The cardiac catheter lab was the big-ticket election promise for both electorates secured by Ms Ley and former Liberal MP for Indi Sophie Mirabella.

Funding was also confirmed for the Albury-Wodonga headspace centre for youth mental health as part of $14.9 million over four years for 10 sites nationwide.

Ms Ley said she expected the Border headspace could open by December.

“I’ve already had the team in to Albury and they’ve given feedback on what we need,” she said.

“Gateway Health is the lead agency to implement it, but the money is there for them to do that.”

Ongoing funding for the $70 million Border cancer centre was also re-confirmed.

In Indi, $150,000 promised for a Bright hospital upgrade feasibility study appears to have been raised to $200,000.

Funds of $1.2 million to improve roads in Indigo and $50,000 for CCTV cameras in Myrtleford — both promised by Mrs Mirabella — were also confirmed.

“People were worried that we were going to get punished (for defeating Mrs Mirabella), but I don’t think that’s going to happen,” Ms McGowan said.

She was also pleased $100 million had been committed to fixing mobile phone blackspots, but feared the GP co-payment would damage the health system, particularly public hospitals.

Ms McGowan said she was concerned about the re-introducing work for the dole and restricting young people’s access to Newstart, given Indi already had high youth unemployment and too few education opportunities.

“I’m going to undertake electorate-wide consultation on this,” she said.

“We’ll be out there asking what the major issues in the budget are for people,” she said.

“I’ll reserve my judgment until I hear people’s opinion.”

Asked how she would pitch the budget to Farrer constituents, Ms Ley said: “Overwhelmingly it’s a fair budget”.

“For the good of the country, this budget is necessary and I believe everyone equally and fairly shares the pain.”

Labor treasury spokesman Chris Bowen. Picture: FAIRFAX

Labor treasury spokesman Chris Bowen. Picture: FAIRFAX


Labor has slammed Joe Hockey’s first budget, labelling it a document of “broken promises, cruel cuts and unfair increases in the cost of living”.

Treasury spokesman Chris Bowen singled out the $80 billion in cuts to education and health for criticism as he warned every family would be hit by new taxes and charges, while pensioners would feel betrayed.
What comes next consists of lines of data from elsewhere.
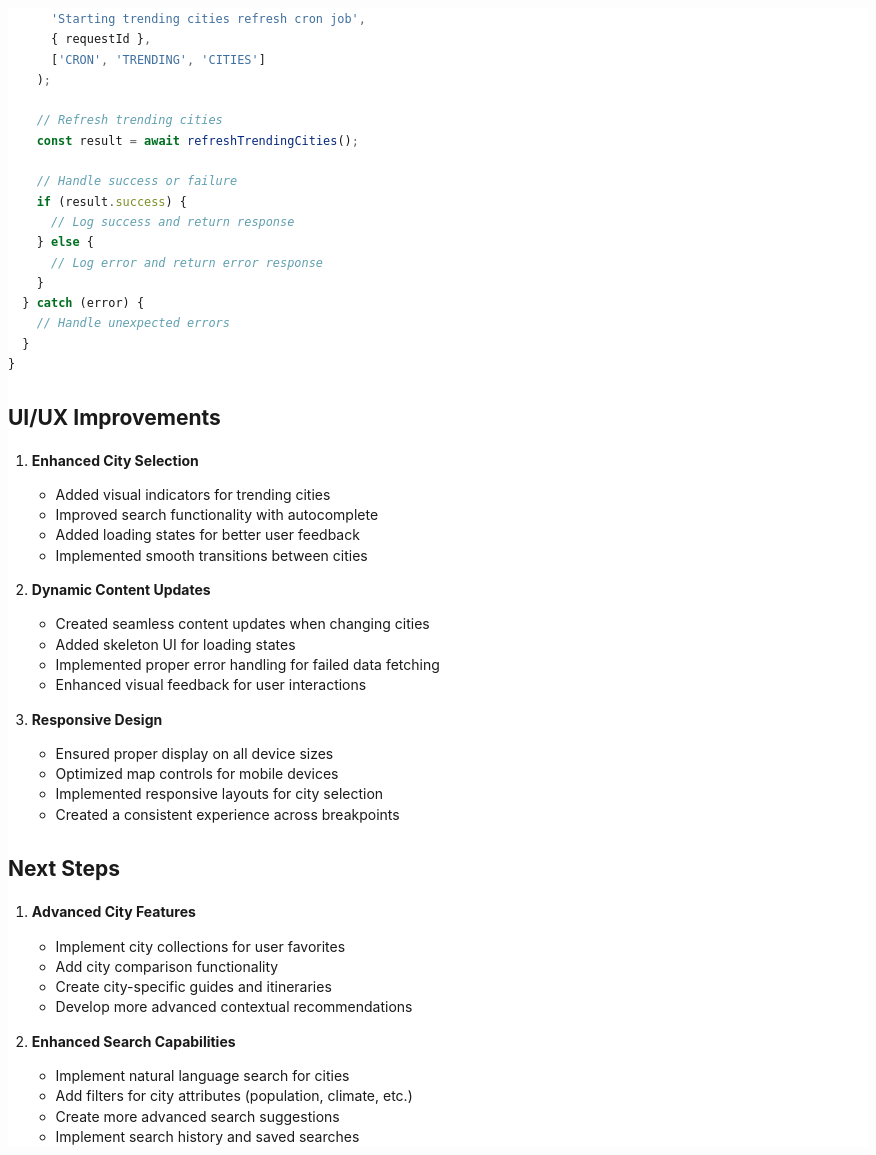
 ```typescript
      'Starting trending cities refresh cron job',
      { requestId },
      ['CRON', 'TRENDING', 'CITIES']
    );

    // Refresh trending cities
    const result = await refreshTrendingCities();

    // Handle success or failure
    if (result.success) {
      // Log success and return response
    } else {
      // Log error and return error response
    }
  } catch (error) {
    // Handle unexpected errors
  }
}
```

## UI/UX Improvements

1. **Enhanced City Selection**
   - Added visual indicators for trending cities
   - Improved search functionality with autocomplete
   - Added loading states for better user feedback
   - Implemented smooth transitions between cities

2. **Dynamic Content Updates**
   - Created seamless content updates when changing cities
   - Added skeleton UI for loading states
   - Implemented proper error handling for failed data fetching
   - Enhanced visual feedback for user interactions

3. **Responsive Design**
   - Ensured proper display on all device sizes
   - Optimized map controls for mobile devices
   - Implemented responsive layouts for city selection
   - Created a consistent experience across breakpoints

## Next Steps

1. **Advanced City Features**
   - Implement city collections for user favorites
   - Add city comparison functionality
   - Create city-specific guides and itineraries
   - Develop more advanced contextual recommendations

2. **Enhanced Search Capabilities**
   - Implement natural language search for cities
   - Add filters for city attributes (population, climate, etc.)
   - Create more advanced search suggestions
   - Implement search history and saved searches
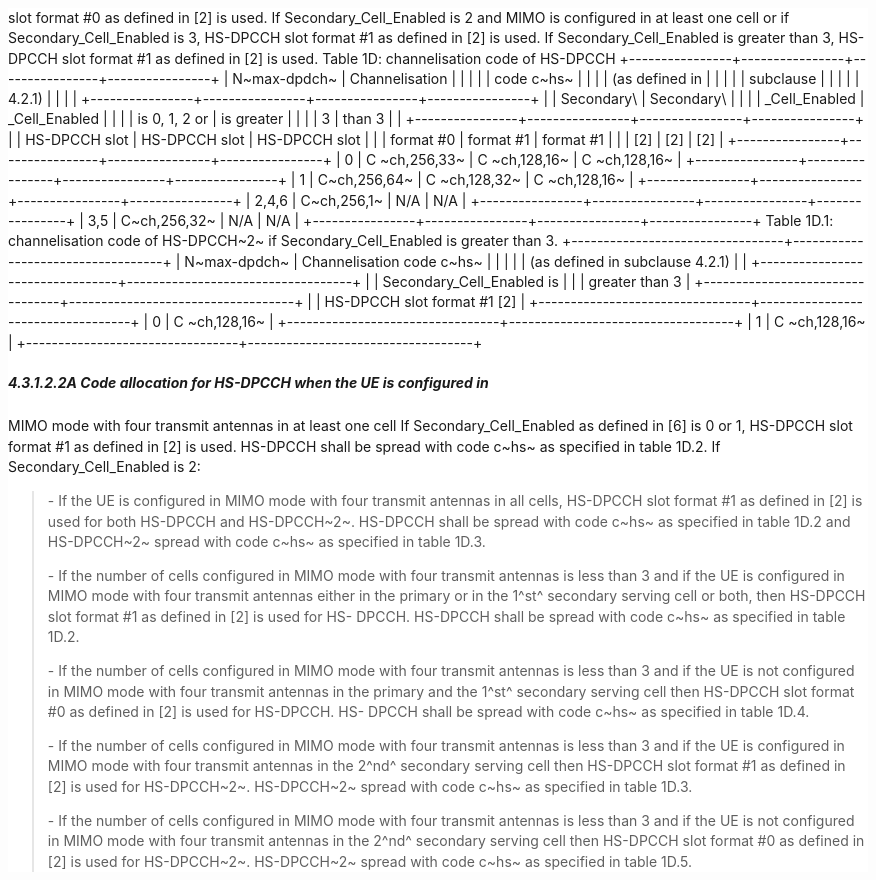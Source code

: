 slot format #0 as defined in [2] is used.
If Secondary_Cell_Enabled is 2 and MIMO is configured in at least one cell or
if Secondary_Cell_Enabled is 3, HS-DPCCH slot format #1 as defined in [2] is
used.
If Secondary_Cell_Enabled is greater than 3, HS-DPCCH slot format #1 as
defined in [2] is used.
Table 1D: channelisation code of HS-DPCCH
+----------------+----------------+----------------+----------------+ | N~max-dpdch~ | Channelisation | | | | | code c~hs~ | | | | (as defined in | | | | | subclause | | | | | 4.2.1) | | | | +----------------+----------------+----------------+----------------+ | | Secondary\ | Secondary\ | | | | _Cell_Enabled | _Cell_Enabled | | | | is 0, 1, 2 or | is greater | | | | 3 | than 3 | | +----------------+----------------+----------------+----------------+ | | HS-DPCCH slot | HS-DPCCH slot | HS-DPCCH slot | | | format #0 | format #1 | format #1 | | | [2] | [2] | [2] | +----------------+----------------+----------------+----------------+ | 0 | C ~ch,256,33~ | C ~ch,128,16~ | C ~ch,128,16~ | +----------------+----------------+----------------+----------------+ | 1 | C~ch,256,64~ | C ~ch,128,32~ | C ~ch,128,16~ | +----------------+----------------+----------------+----------------+ | 2,4,6 | C~ch,256,1~ | N/A | N/A | +----------------+----------------+----------------+----------------+ | 3,5 | C~ch,256,32~ | N/A | N/A | +----------------+----------------+----------------+----------------+
Table 1D.1: channelisation code of HS-DPCCH~2~ if Secondary_Cell_Enabled is
greater than 3.
+---------------------------------+-----------------------------------+ | N~max-dpdch~ | Channelisation code c~hs~ | | | | | (as defined in subclause 4.2.1) | | +---------------------------------+-----------------------------------+ | | Secondary_Cell_Enabled is | | | greater than 3 | +---------------------------------+-----------------------------------+ | | HS-DPCCH slot format #1 [2] | +---------------------------------+-----------------------------------+ | 0 | C ~ch,128,16~ | +---------------------------------+-----------------------------------+ | 1 | C ~ch,128,16~ | +---------------------------------+-----------------------------------+
##### 4.3.1.2.2A Code allocation for HS-DPCCH when the UE is configured in
MIMO mode with four transmit antennas in at least one cell
If Secondary_Cell_Enabled as defined in [6] is 0 or 1, HS-DPCCH slot format #1
as defined in [2] is used. HS-DPCCH shall be spread with code c~hs~ as
specified in table 1D.2.
If Secondary_Cell_Enabled is 2:
> \- If the UE is configured in MIMO mode with four transmit antennas in all
> cells, HS-DPCCH slot format #1 as defined in [2] is used for both HS-DPCCH
> and HS-DPCCH~2~. HS-DPCCH shall be spread with code c~hs~ as specified in
> table 1D.2 and HS-DPCCH~2~ spread with code c~hs~ as specified in table
> 1D.3.
>
> \- If the number of cells configured in MIMO mode with four transmit
> antennas is less than 3 and if the UE is configured in MIMO mode with four
> transmit antennas either in the primary or in the 1^st^ secondary serving
> cell or both, then HS-DPCCH slot format #1 as defined in [2] is used for HS-
> DPCCH. HS-DPCCH shall be spread with code c~hs~ as specified in table 1D.2.
>
> \- If the number of cells configured in MIMO mode with four transmit
> antennas is less than 3 and if the UE is not configured in MIMO mode with
> four transmit antennas in the primary and the 1^st^ secondary serving cell
> then HS-DPCCH slot format #0 as defined in [2] is used for HS-DPCCH. HS-
> DPCCH shall be spread with code c~hs~ as specified in table 1D.4.
>
> \- If the number of cells configured in MIMO mode with four transmit
> antennas is less than 3 and if the UE is configured in MIMO mode with four
> transmit antennas in the 2^nd^ secondary serving cell then HS-DPCCH slot
> format #1 as defined in [2] is used for HS-DPCCH~2~. HS-DPCCH~2~ spread with
> code c~hs~ as specified in table 1D.3.
>
> \- If the number of cells configured in MIMO mode with four transmit
> antennas is less than 3 and if the UE is not configured in MIMO mode with
> four transmit antennas in the 2^nd^ secondary serving cell then HS-DPCCH
> slot format #0 as defined in [2] is used for HS-DPCCH~2~. HS-DPCCH~2~ spread
> with code c~hs~ as specified in table 1D.5.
“This is the deceitful, voodoo economics of Tony Abbott and Joe Hockey from before the election catching up with them,” Mr Bowen said.

He said the government’s infrastructure growth package was an “amateur con” and pointed out the small number of new road projects that would be funded by cuts to public transport projects, while families would feel the pain of higher petrol and health costs.
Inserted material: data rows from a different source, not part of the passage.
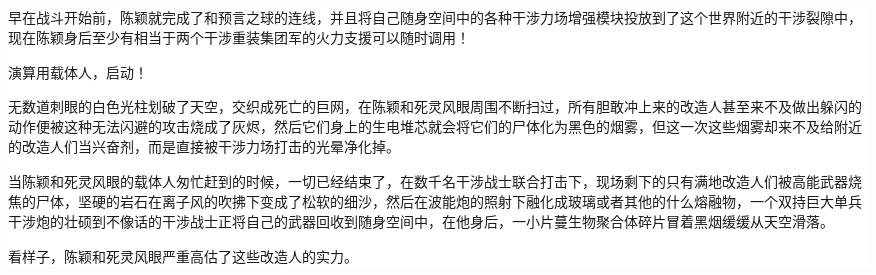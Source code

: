 早在战斗开始前，陈颖就完成了和预言之球的连线，并且将自己随身空间中的各种干涉力场增强模块投放到了这个世界附近的干涉裂隙中，现在陈颖身后至少有相当于两个干涉重装集团军的火力支援可以随时调用！

演算用载体人，启动！

无数道刺眼的白色光柱划破了天空，交织成死亡的巨网，在陈颖和死灵风眼周围不断扫过，所有胆敢冲上来的改造人甚至来不及做出躲闪的动作便被这种无法闪避的攻击烧成了灰烬，然后它们身上的生电堆芯就会将它们的尸体化为黑色的烟雾，但这一次这些烟雾却来不及给附近的改造人们当兴奋剂，而是直接被干涉力场打击的光晕净化掉。

当陈颖和死灵风眼的载体人匆忙赶到的时候，一切已经结束了，在数千名干涉战士联合打击下，现场剩下的只有满地改造人们被高能武器烧焦的尸体，坚硬的岩石在离子风的吹拂下变成了松软的细沙，然后在波能炮的照射下融化成玻璃或者其他的什么熔融物，一个双持巨大单兵干涉炮的壮硕到不像话的干涉战士正将自己的武器回收到随身空间中，在他身后，一小片蔓生物聚合体碎片冒着黑烟缓缓从天空滑落。

看样子，陈颖和死灵风眼严重高估了这些改造人的实力。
The federal budget had been built on “the destruction of Medicare, and the end of fair and affordable higher education. 

It is a budget built on Tony Abbott’s act of mass deceit at the last election”.

“Tony Abbott said there would be no new taxes and no increase to taxes ... he has broken his promises and now Australians will pay the price,” he said.
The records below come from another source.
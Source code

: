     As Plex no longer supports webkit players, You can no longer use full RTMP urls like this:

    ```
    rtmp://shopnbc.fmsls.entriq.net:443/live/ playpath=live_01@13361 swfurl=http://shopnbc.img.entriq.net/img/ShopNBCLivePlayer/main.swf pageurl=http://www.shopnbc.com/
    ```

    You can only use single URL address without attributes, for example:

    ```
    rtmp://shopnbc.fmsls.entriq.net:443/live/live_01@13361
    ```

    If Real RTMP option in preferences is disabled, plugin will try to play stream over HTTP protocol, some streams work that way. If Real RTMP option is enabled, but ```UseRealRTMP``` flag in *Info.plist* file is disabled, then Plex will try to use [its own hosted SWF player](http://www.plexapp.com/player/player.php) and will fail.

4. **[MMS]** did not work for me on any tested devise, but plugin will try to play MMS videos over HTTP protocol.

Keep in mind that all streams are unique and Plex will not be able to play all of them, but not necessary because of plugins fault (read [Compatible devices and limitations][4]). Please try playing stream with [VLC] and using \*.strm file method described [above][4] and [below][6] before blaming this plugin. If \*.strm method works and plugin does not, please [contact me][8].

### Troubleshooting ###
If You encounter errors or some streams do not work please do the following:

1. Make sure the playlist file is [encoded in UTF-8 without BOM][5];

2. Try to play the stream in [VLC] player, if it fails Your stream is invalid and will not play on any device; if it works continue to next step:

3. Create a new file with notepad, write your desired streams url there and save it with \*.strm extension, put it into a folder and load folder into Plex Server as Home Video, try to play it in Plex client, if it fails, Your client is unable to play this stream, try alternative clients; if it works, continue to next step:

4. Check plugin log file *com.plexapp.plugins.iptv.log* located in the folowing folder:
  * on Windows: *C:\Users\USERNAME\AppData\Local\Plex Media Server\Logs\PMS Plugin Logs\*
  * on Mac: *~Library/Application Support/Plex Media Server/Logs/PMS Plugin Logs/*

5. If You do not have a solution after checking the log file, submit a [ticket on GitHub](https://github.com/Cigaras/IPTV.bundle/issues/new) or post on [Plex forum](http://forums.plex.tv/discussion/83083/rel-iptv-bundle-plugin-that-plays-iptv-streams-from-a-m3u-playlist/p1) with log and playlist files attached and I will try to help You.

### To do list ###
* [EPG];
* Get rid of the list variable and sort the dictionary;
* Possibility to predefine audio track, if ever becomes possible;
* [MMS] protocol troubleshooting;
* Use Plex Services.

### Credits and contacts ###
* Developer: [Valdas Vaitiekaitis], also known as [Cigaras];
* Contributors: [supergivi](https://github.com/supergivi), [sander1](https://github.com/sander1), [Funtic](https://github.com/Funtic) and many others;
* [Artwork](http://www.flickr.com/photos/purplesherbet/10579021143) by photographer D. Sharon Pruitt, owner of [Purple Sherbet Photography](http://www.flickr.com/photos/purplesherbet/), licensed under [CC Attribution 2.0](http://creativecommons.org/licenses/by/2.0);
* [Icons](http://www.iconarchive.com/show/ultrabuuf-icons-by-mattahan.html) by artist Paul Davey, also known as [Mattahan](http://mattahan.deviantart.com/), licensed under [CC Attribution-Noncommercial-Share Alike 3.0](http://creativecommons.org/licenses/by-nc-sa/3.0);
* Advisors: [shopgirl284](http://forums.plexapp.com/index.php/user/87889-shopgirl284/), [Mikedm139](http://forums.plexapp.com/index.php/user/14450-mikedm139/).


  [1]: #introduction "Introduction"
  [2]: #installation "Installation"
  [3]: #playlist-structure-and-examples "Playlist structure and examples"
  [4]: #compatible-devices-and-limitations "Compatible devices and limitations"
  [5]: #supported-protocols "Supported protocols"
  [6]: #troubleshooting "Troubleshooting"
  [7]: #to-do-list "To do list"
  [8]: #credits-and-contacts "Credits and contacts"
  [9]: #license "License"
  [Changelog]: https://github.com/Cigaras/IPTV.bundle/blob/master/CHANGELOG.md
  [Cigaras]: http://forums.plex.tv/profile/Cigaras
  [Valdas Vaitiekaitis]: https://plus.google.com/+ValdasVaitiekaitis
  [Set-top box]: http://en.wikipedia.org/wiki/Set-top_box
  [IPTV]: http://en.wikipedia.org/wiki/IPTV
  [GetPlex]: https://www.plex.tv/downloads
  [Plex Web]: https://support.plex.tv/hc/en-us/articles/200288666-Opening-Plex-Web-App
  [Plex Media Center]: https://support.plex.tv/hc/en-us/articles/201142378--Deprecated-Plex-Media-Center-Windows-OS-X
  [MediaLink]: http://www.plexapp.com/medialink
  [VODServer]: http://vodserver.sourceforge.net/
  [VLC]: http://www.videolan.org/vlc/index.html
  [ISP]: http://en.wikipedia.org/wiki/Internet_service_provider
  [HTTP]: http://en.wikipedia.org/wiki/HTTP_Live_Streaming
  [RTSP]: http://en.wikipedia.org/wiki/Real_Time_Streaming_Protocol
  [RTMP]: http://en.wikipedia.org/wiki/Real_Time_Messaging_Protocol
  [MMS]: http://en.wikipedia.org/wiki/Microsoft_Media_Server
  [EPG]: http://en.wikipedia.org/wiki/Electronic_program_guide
“Labor does under-stand that in challenging times, budgets need tough choices. 

“But these are the wrong choices for our future.”

Mr Bowen said the opposition would consider individual budget measures over the coming days, leaving open the prospect of individual measures being supported, but said that unlike the Coalition, Labor would be “guided by what is fair and what is economically responsible”.

Greens leader Christine Milne labelled the budget divisive, brutal and backward-looking and suggested it had been “written in the boardrooms of Australia”.

“Big business is quarantined completely as the community pays,’’ she said.

“There is no vision for the future of the country. Suggesting that you are looking after the next generation, when you are ignoring climate change, when you’re directing infrastructure funding into roads instead of public transport, instead of the NBN, instead of the renewable energy sector.”

Senator Milne said her party would attempt to redirect money that had been allocated to roads to public transport funding when it came to the Senate.